NEW YORK/NAIROBI - US officials are talking to Kenyan officials to try to determine whether any Americans were involved in a deadly attack at a shopping mall in Nairobi, Kenya, a senior Obama administration official said on Tuesday.
There have been US news reports that a small number of Americans or US residents might have been among the perpetrators of a weekend assault that killed dozens at Nairobi's Westgate mall.
The Obama official, asked about those reports, said it is"something we are talking to the Kenyans about."
"We are in communication with the Kenyan authorities and working to establish what we can about any American participation," the official told reporters on the fringes of the UN General Assembly.

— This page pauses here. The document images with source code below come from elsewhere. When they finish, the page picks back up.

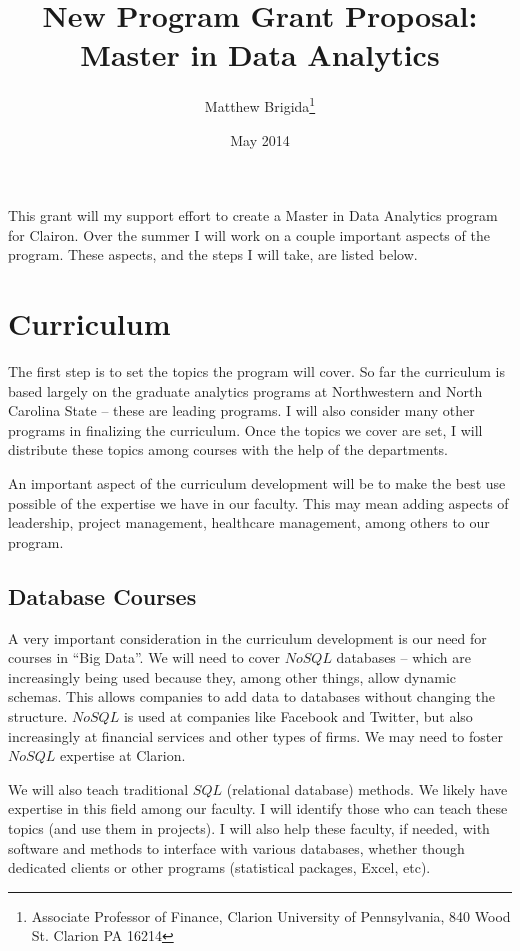 \documentclass[12pt]{article}
\title{New Program Grant Proposal:  \\
Master in Data Analytics}
\author{Matthew Brigida\footnote{Associate Professor of Finance, Clarion University of Pennsylvania, 840 Wood St. Clarion PA 16214}}
\date{May 2014}
\begin{document}
\maketitle
\clearpage
This grant will my support effort to create a Master in Data Analytics program for Clairon.  Over the summer I will work on a couple important aspects of the program.  These aspects, and the steps I will take, are listed below.

\section{Curriculum}

The first step is to set the topics the program will cover.  So far the curriculum is based largely on the graduate analytics programs at Northwestern and North Carolina State -- these are leading programs.  I will also consider many other programs in finalizing the curriculum.  Once the topics we cover are set, I will distribute these topics among courses with the help of the departments.

An important aspect of the curriculum development will be to make the best use possible of the expertise we have in our faculty.  This may mean adding aspects of leadership, project management, healthcare management, among others to our program. 

\subsection{Database Courses}  

A very important consideration in the curriculum development is our need for courses in ``Big Data''. We will need to cover $NoSQL$ databases -- which are increasingly being used because they, among other things, allow dynamic schemas. This allows companies to add data to databases without changing the structure.  $NoSQL$ is used at companies like Facebook and Twitter, but also increasingly at financial services and other types of firms.  We may need to foster $NoSQL$ expertise at Clarion.

We will also teach traditional $SQL$ (relational database) methods.  We likely have expertise in this field among our faculty.  I will identify those who can teach these topics (and use them in projects).  I will also help these faculty, if needed, with software and methods to interface with various databases, whether though dedicated clients or other programs (statistical packages, Excel, etc).
\end{document}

This comes as Kenyan President Uhuru Kenyatta announced Tuesday that a four-day siege by Islamist gunmen of a Nairobi shopping mall was over, with the "immense" loss of 61 civilians and six members of the security forces.
"We have ashamed and defeated our attackers, that part of our task is completed," a sombre Kenyatta, who himself lost family members in the assault, said in a televised address to the nation.
The president said "three floors of the mall collapsed, trapping several bodies within the rubble including those of terrorists."
Police said the current death toll was provisional, while the Kenyan Red Cross said 63 people were still listed as missing.
"Our losses are immense," the president said, announcing three days of national mourning.
Five attackers had been killed and 11 suspects were in custody. Somalia's Al Qaeda-linked Shebab rebels said the group carried out the attack in retaliation for Kenya's military intervention in the country.
"We have been badly hurt, but we have been brave, united and strong. Kenya has stared down evil and triumphed. We have defeated our enemies and showed the whole world what we can accomplish," he said.
In one of the worst attacks in the country's history, a group of attackers marched into the four-storey, part Israeli-owned Westgate Mall at midday Saturday, spraying shoppers with automatic weapons fire and tossing grenades.
Somalia's Al Qaeda-linked Shebab rebels said they carried out the attack in retaliation for Kenya's two-year battle against the extremists' bases in the country. "It's an eye for an eye and a tooth for a tooth," the group said on Twitter late on Tuesday night.
Kenyatta said that "forensic investigations are under way to establish the nationalities of all those involved" amid reports Americans and a British woman were among the insurgents.
There has been growing media speculation at the possible role of wanted British extremist Samantha Lewthwaite, daughter of a British soldier and widow of suicide bomber Germaine Lindsay, who blew himself up on a London Underground train on July 7, 2005, killing 26 people.